[Extracted records — start]
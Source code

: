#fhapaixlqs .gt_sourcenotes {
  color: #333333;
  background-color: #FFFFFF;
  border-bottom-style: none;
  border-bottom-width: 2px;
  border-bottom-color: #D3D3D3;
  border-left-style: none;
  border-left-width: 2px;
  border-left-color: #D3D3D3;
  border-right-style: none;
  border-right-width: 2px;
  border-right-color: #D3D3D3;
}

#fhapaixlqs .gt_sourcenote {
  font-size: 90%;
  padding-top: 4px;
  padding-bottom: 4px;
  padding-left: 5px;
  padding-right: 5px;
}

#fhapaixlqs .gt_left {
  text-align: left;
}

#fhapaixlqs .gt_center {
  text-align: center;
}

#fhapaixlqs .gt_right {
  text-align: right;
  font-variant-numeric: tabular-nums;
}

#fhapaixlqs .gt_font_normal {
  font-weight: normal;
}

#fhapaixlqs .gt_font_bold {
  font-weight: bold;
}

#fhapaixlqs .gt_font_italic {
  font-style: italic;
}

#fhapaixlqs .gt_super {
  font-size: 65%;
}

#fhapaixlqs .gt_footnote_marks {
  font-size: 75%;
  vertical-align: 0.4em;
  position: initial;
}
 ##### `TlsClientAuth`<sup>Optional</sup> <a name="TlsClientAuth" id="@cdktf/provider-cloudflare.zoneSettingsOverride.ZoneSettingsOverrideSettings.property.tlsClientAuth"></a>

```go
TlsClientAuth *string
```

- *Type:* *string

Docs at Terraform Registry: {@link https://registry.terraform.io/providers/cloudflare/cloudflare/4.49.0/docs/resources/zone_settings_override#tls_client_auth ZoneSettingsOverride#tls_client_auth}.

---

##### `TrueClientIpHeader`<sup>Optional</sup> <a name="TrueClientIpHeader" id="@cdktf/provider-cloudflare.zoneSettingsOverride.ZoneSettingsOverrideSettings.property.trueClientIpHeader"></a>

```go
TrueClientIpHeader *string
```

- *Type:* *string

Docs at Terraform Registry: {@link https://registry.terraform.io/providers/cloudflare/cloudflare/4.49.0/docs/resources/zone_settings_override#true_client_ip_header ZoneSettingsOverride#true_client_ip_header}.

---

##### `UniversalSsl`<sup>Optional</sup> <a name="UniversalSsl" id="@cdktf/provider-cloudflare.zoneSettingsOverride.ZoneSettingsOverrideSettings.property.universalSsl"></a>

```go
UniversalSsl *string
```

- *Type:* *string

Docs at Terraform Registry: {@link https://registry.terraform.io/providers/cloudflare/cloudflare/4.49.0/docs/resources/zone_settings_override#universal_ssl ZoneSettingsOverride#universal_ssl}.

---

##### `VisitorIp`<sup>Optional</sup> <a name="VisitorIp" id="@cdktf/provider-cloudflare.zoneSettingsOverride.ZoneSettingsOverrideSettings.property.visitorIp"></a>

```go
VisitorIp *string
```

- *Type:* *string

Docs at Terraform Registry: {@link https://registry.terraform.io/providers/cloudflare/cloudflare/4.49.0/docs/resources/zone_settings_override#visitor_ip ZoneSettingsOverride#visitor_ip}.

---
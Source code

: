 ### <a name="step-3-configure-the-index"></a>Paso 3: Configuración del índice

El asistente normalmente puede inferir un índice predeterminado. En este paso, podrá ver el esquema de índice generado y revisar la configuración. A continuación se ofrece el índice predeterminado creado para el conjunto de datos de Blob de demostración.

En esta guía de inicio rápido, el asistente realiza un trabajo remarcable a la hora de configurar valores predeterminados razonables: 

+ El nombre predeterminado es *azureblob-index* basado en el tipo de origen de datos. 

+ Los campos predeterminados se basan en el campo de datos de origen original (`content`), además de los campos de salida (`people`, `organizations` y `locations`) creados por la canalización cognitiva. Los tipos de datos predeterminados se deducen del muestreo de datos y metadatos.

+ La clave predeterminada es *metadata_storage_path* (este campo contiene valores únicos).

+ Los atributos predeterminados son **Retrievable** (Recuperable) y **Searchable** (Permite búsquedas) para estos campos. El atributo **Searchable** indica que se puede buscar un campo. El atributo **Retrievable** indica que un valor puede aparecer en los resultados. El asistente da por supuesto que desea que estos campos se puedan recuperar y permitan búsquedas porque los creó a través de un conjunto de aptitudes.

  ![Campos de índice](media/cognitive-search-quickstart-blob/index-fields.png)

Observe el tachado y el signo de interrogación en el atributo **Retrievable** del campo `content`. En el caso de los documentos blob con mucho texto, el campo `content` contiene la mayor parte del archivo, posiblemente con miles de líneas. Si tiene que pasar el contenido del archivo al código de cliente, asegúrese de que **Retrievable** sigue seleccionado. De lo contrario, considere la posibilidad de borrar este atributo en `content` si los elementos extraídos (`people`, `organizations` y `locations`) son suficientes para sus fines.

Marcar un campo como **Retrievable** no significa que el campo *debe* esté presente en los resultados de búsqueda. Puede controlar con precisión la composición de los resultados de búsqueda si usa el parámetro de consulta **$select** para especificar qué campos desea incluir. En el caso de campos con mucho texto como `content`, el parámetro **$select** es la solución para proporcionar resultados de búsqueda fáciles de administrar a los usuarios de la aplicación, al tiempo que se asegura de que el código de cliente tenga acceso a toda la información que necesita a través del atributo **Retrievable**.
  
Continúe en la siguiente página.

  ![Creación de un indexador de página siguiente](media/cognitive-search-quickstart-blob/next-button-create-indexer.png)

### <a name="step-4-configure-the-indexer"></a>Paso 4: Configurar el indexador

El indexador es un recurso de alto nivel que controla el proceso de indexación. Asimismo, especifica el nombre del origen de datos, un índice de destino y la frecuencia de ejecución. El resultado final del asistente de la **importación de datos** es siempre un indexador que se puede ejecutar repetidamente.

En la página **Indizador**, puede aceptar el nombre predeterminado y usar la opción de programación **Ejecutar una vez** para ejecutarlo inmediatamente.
[Extracted records — finish]
* Work to be completed
Exactly as they appear above, give the entries again.

* Problem solution
Source code

:#fhapaixlqs .gt_sourcenotes {
  color: #333333;
  background-color: #FFFFFF;
  border-bottom-style: none;
  border-bottom-width: 2px;
  border-bottom-color: #D3D3D3;
  border-left-style: none;
  border-left-width: 2px;
  border-left-color: #D3D3D3;
  border-right-style: none;
  border-right-width: 2px;
  border-right-color: #D3D3D3;
}

#fhapaixlqs .gt_sourcenote {
  font-size: 90%;
  padding-top: 4px;
  padding-bottom: 4px;
  padding-left: 5px;
  padding-right: 5px;
}

#fhapaixlqs .gt_left {
  text-align: left;
}

#fhapaixlqs .gt_center {
  text-align: center;
}

#fhapaixlqs .gt_right {
  text-align: right;
  font-variant-numeric: tabular-nums;
}

#fhapaixlqs .gt_font_normal {
  font-weight: normal;
}

#fhapaixlqs .gt_font_bold {
  font-weight: bold;
}

#fhapaixlqs .gt_font_italic {
  font-style: italic;
}

#fhapaixlqs .gt_super {
  font-size: 65%;
}

#fhapaixlqs .gt_footnote_marks {
  font-size: 75%;
  vertical-align: 0.4em;
  position: initial;
}
 ##### `TlsClientAuth`<sup>Optional</sup> <a name="TlsClientAuth" id="@cdktf/provider-cloudflare.zoneSettingsOverride.ZoneSettingsOverrideSettings.property.tlsClientAuth"></a>

```go
TlsClientAuth *string
```

- *Type:* *string

Docs at Terraform Registry: {@link https://registry.terraform.io/providers/cloudflare/cloudflare/4.49.0/docs/resources/zone_settings_override#tls_client_auth ZoneSettingsOverride#tls_client_auth}.

---

##### `TrueClientIpHeader`<sup>Optional</sup> <a name="TrueClientIpHeader" id="@cdktf/provider-cloudflare.zoneSettingsOverride.ZoneSettingsOverrideSettings.property.trueClientIpHeader"></a>

```go
TrueClientIpHeader *string
```

- *Type:* *string

Docs at Terraform Registry: {@link https://registry.terraform.io/providers/cloudflare/cloudflare/4.49.0/docs/resources/zone_settings_override#true_client_ip_header ZoneSettingsOverride#true_client_ip_header}.

---

##### `UniversalSsl`<sup>Optional</sup> <a name="UniversalSsl" id="@cdktf/provider-cloudflare.zoneSettingsOverride.ZoneSettingsOverrideSettings.property.universalSsl"></a>

```go
UniversalSsl *string
```

- *Type:* *string

Docs at Terraform Registry: {@link https://registry.terraform.io/providers/cloudflare/cloudflare/4.49.0/docs/resources/zone_settings_override#universal_ssl ZoneSettingsOverride#universal_ssl}.

---

##### `VisitorIp`<sup>Optional</sup> <a name="VisitorIp" id="@cdktf/provider-cloudflare.zoneSettingsOverride.ZoneSettingsOverrideSettings.property.visitorIp"></a>

```go
VisitorIp *string
```

- *Type:* *string

Docs at Terraform Registry: {@link https://registry.terraform.io/providers/cloudflare/cloudflare/4.49.0/docs/resources/zone_settings_override#visitor_ip ZoneSettingsOverride#visitor_ip}.

---
Source code

: ### <a name="step-3-configure-the-index"></a>Paso 3: Configuración del índice

El asistente normalmente puede inferir un índice predeterminado. En este paso, podrá ver el esquema de índice generado y revisar la configuración. A continuación se ofrece el índice predeterminado creado para el conjunto de datos de Blob de demostración.

En esta guía de inicio rápido, el asistente realiza un trabajo remarcable a la hora de configurar valores predeterminados razonables: 

+ El nombre predeterminado es *azureblob-index* basado en el tipo de origen de datos. 

+ Los campos predeterminados se basan en el campo de datos de origen original (`content`), además de los campos de salida (`people`, `organizations` y `locations`) creados por la canalización cognitiva. Los tipos de datos predeterminados se deducen del muestreo de datos y metadatos.

+ La clave predeterminada es *metadata_storage_path* (este campo contiene valores únicos).

+ Los atributos predeterminados son **Retrievable** (Recuperable) y **Searchable** (Permite búsquedas) para estos campos. El atributo **Searchable** indica que se puede buscar un campo. El atributo **Retrievable** indica que un valor puede aparecer en los resultados. El asistente da por supuesto que desea que estos campos se puedan recuperar y permitan búsquedas porque los creó a través de un conjunto de aptitudes.

  ![Campos de índice](media/cognitive-search-quickstart-blob/index-fields.png)

Observe el tachado y el signo de interrogación en el atributo **Retrievable** del campo `content`. En el caso de los documentos blob con mucho texto, el campo `content` contiene la mayor parte del archivo, posiblemente con miles de líneas. Si tiene que pasar el contenido del archivo al código de cliente, asegúrese de que **Retrievable** sigue seleccionado. De lo contrario, considere la posibilidad de borrar este atributo en `content` si los elementos extraídos (`people`, `organizations` y `locations`) son suficientes para sus fines.

Marcar un campo como **Retrievable** no significa que el campo *debe* esté presente en los resultados de búsqueda. Puede controlar con precisión la composición de los resultados de búsqueda si usa el parámetro de consulta **$select** para especificar qué campos desea incluir. En el caso de campos con mucho texto como `content`, el parámetro **$select** es la solución para proporcionar resultados de búsqueda fáciles de administrar a los usuarios de la aplicación, al tiempo que se asegura de que el código de cliente tenga acceso a toda la información que necesita a través del atributo **Retrievable**.
  
Continúe en la siguiente página.

  ![Creación de un indexador de página siguiente](media/cognitive-search-quickstart-blob/next-button-create-indexer.png)

### <a name="step-4-configure-the-indexer"></a>Paso 4: Configurar el indexador

El indexador es un recurso de alto nivel que controla el proceso de indexación. Asimismo, especifica el nombre del origen de datos, un índice de destino y la frecuencia de ejecución. El resultado final del asistente de la **importación de datos** es siempre un indexador que se puede ejecutar repetidamente.

En la página **Indizador**, puede aceptar el nombre predeterminado y usar la opción de programación **Ejecutar una vez** para ejecutarlo inmediatamente.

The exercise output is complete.